Raw data =
══════════════════════════════

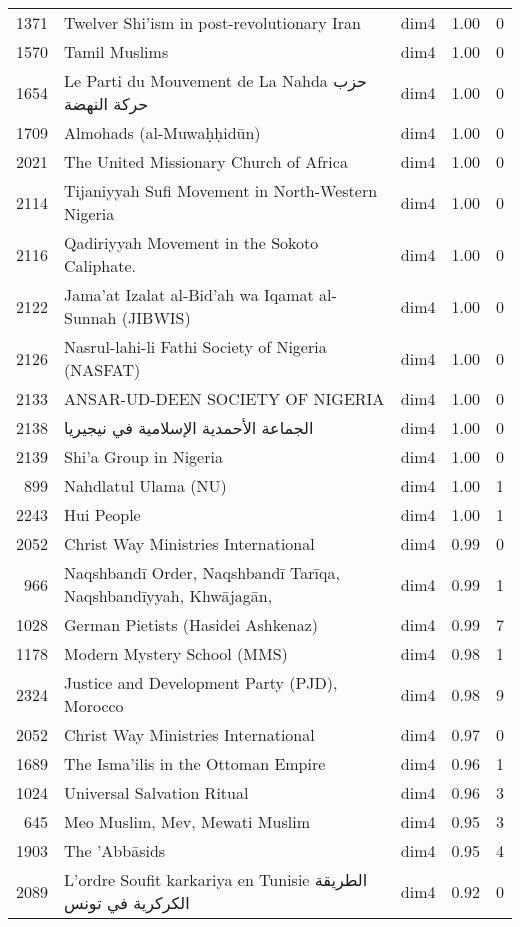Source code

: \begin{tabular}{rllrr}
1371 & Twelver Shi'ism in post-revolutionary Iran & dim4 & 1.00 & 0 \\
1570 & Tamil Muslims & dim4 & 1.00 & 0 \\
1654 & Le Parti du Mouvement de La Nahda حزب حركة النهضة & dim4 & 1.00 & 0 \\
1709 & Almohads (al-Muwaḥḥidūn) & dim4 & 1.00 & 0 \\
2021 & The United Missionary Church of Africa & dim4 & 1.00 & 0 \\
2114 & Tijaniyyah Sufi Movement in North-Western Nigeria & dim4 & 1.00 & 0 \\
2116 & Qadiriyyah Movement in the Sokoto Caliphate. & dim4 & 1.00 & 0 \\
2122 & Jama'at Izalat al-Bid'ah wa Iqamat al-Sunnah (JIBWIS) & dim4 & 1.00 & 0 \\
2126 & Nasrul-lahi-li Fathi Society of Nigeria (NASFAT) & dim4 & 1.00 & 0 \\
2133 & ANSAR-UD-DEEN SOCIETY OF NIGERIA & dim4 & 1.00 & 0 \\
2138 & الجماعة الأحمدية الإسلامية في نيجيريا & dim4 & 1.00 & 0 \\
2139 & Shi'a Group in Nigeria & dim4 & 1.00 & 0 \\
899 & Nahdlatul Ulama (NU) & dim4 & 1.00 & 1 \\
2243 & Hui People & dim4 & 1.00 & 1 \\
2052 & Christ Way Ministries International & dim4 & 0.99 & 0 \\
966 & Naqshbandī Order, Naqshbandī Tarīqa, Naqshbandīyyah, Khwājagān, & dim4 & 0.99 & 1 \\
1028 & German Pietists (Hasidei Ashkenaz) & dim4 & 0.99 & 7 \\
1178 & Modern Mystery School (MMS) & dim4 & 0.98 & 1 \\
2324 & Justice and Development Party (PJD), Morocco & dim4 & 0.98 & 9 \\
2052 & Christ Way Ministries International & dim4 & 0.97 & 0 \\
1689 & The Isma'ilis in the Ottoman Empire & dim4 & 0.96 & 1 \\
1024 & Universal Salvation Ritual & dim4 & 0.96 & 3 \\
645 & Meo Muslim, Mev, Mewati Muslim & dim4 & 0.95 & 3 \\
1903 & The 'Abbāsids & dim4 & 0.95 & 4 \\
2089 & L'ordre Soufit karkariya en Tunisie الطريقة الكركرية في تونس & dim4 & 0.92 & 0 \\

\end{tabular}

══════════════════════════════

Problem to solve = Copy exactly, and only, the lines from the line that contains "1709 & Almohads" through the end of the data above.

Answer section =
1709 & Almohads (al-Muwaḥḥidūn) & dim4 & 1.00 & 0 \\
2021 & The United Missionary Church of Africa & dim4 & 1.00 & 0 \\
2114 & Tijaniyyah Sufi Movement in North-Western Nigeria & dim4 & 1.00 & 0 \\
2116 & Qadiriyyah Movement in the Sokoto Caliphate. & dim4 & 1.00 & 0 \\
2122 & Jama'at Izalat al-Bid'ah wa Iqamat al-Sunnah (JIBWIS) & dim4 & 1.00 & 0 \\
2126 & Nasrul-lahi-li Fathi Society of Nigeria (NASFAT) & dim4 & 1.00 & 0 \\
2133 & ANSAR-UD-DEEN SOCIETY OF NIGERIA & dim4 & 1.00 & 0 \\
2138 & الجماعة الأحمدية الإسلامية في نيجيريا & dim4 & 1.00 & 0 \\
2139 & Shi'a Group in Nigeria & dim4 & 1.00 & 0 \\
899 & Nahdlatul Ulama (NU) & dim4 & 1.00 & 1 \\
2243 & Hui People & dim4 & 1.00 & 1 \\
2052 & Christ Way Ministries International & dim4 & 0.99 & 0 \\
966 & Naqshbandī Order, Naqshbandī Tarīqa, Naqshbandīyyah, Khwājagān, & dim4 & 0.99 & 1 \\
1028 & German Pietists (Hasidei Ashkenaz) & dim4 & 0.99 & 7 \\
1178 & Modern Mystery School (MMS) & dim4 & 0.98 & 1 \\
2324 & Justice and Development Party (PJD), Morocco & dim4 & 0.98 & 9 \\
2052 & Christ Way Ministries International & dim4 & 0.97 & 0 \\
1689 & The Isma'ilis in the Ottoman Empire & dim4 & 0.96 & 1 \\
1024 & Universal Salvation Ritual & dim4 & 0.96 & 3 \\
645 & Meo Muslim, Mev, Mewati Muslim & dim4 & 0.95 & 3 \\
1903 & The 'Abbāsids & dim4 & 0.95 & 4 \\
2089 & L'ordre Soufit karkariya en Tunisie الطريقة الكركرية في تونس & dim4 & 0.92 & 0 \\

\end{tabular}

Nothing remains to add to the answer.